Она глубоко вздохнула и, помолчав, с нарастающей печалью продолжала:

— Я ходила по улицам и паркам, приставала к незнакомым людям и рассказывала им о своем горе. Мне казалось, что так поступая, рассею свое горе… Но горе не покидало, не рассеивалось… Оно, как тень, шло за мной. Однажды в парке я разговорилась с одной незнакомой женщиной. Она меня внимательно выслушала и сказала: «Поезжайте к морю. Сидите и смотрите на него, не спуская глаз. В любую погоду. Дождь, ветер, гроза, жара — все равно сидите и глядите на него — и ни о чем не думайте. Ни о чем. Спасибо мне скажете. Обязательно поезжайте!» И я поехала.

Она умолкла и взглянула на этюд.

— Три месяца я с утра до ночи глядела на море, но средства мои кончились. Надо вернуться домой… но ехать без морского вида не решаюсь. Вот почему я задумала у вас купить картину…

Мне стало жаль ее. Подумав, я решил подарить ей мой этюд.

— Я вам дарю картину. Берите ее.

Она запротестовала.

— Нет, нет. Даром я ее не возьму. Я не нищая…

Долго я ее убеждал, доказывая, что буду очень рад, если моя работа поможет ей выздороветь. Наконец она согласилась взять мой подарок. От неожиданного счастья она опять заплакала. Крупные слезы стекали по ее щекам, падали на кофту.

— Встреча с вами, — призналась она, — лишила меня покоя. Каждый вечер, ложась спать, я думала о вашей картине… Размышляла и очень сомневалась: а вдруг — вы мне откажете! В эти часы я все мечтала — скорее купить картину и уехать с ней домой.

Она в упор взглянула на меня.

— Как я рада и счастлива… — повторяла она.

— Ваше имя и фамилия? — спросил я.

— Анна Руднева.

Я сделал надпись на этюде и подал его ей.

Она схватила мою руку и стала трясти, а потом целовать.

Прерывающимся от волнения голосом она сказала:

— Благодарю!

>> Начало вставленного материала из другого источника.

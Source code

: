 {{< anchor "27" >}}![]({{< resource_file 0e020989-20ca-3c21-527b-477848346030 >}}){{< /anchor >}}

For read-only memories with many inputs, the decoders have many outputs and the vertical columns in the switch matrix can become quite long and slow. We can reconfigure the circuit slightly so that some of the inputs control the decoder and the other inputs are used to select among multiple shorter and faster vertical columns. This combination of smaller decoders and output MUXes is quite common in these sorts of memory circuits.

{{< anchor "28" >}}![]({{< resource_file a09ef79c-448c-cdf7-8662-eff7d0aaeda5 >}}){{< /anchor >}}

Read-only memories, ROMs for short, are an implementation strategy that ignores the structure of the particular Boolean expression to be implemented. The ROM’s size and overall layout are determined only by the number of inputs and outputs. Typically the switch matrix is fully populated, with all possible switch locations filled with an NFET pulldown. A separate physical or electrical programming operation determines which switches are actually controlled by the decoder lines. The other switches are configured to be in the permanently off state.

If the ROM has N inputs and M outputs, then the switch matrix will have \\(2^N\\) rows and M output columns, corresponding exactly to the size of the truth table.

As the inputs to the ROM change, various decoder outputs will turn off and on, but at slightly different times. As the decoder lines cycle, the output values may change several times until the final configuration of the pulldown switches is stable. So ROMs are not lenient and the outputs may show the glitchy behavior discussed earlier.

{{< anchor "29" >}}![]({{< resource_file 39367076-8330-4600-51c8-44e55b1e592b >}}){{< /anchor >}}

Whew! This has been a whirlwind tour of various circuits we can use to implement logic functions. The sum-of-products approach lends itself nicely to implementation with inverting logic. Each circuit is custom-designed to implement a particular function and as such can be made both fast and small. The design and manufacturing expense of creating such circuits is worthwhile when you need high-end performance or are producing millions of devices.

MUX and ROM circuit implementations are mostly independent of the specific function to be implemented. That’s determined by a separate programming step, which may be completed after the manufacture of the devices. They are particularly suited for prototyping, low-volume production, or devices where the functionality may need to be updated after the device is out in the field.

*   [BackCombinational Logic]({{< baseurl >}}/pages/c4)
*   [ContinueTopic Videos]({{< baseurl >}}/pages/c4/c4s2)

Всю жизнь помнить буду!

Опасаясь какой-нибудь банальной фразой ослабить впечатление от ее слов, сказанных с глубокой душевностью, я молчал.

С величайшей осторожностью она взяла этюд и медленно, не оглядываясь, ушла. Я поглядел на ее походку, в которой чувствовалось глубокое страдание. И примирение.

На следующий день, рано утром, я уже был с мольбертом и этюдником на берегу.

Я ее ждал. Мне хотелось ей сказать несколько теплых слов, ее утешить. Но она не пришла.

Больше я ее не видел.

Лавочник-философ

Художественные материалы я покупал в небольшой лавочке, находившейся неподалеку от школы на Преображенской. Над входом висела яркая вывеска, вызывавшая во мне образ солнечной Африки. Жену Шварцмана называли «тихой Рейзат». Это была рембрандтовская старуха с приподнятыми, узкими плечами и покорными, сияющими глазами. Она не любила длинных разговоров и умела в двух-трех умно сказанных словах выразить очень многое.


Мидлер, Менаше, Нюренберг


Детей у Шварцманов не было. Их заменили жившие на верхней полке пышные кремовые голуби и два сибирских кота.

Шварцман был философ, на жизнь и людей он смотрел сверху или сбоку. Он считал мир творением не Бога, а черта и его приятелей. «Бог, — говорил он, улыбаясь и щурясь, — давно в отставке. Он, как старый николаевский солдат, живет одними воспоминаниями о боевом прошлом». Два правила — «ничему не удивляться» и «беречь сердце и желудок» — руководили всем его бытом и жизнью.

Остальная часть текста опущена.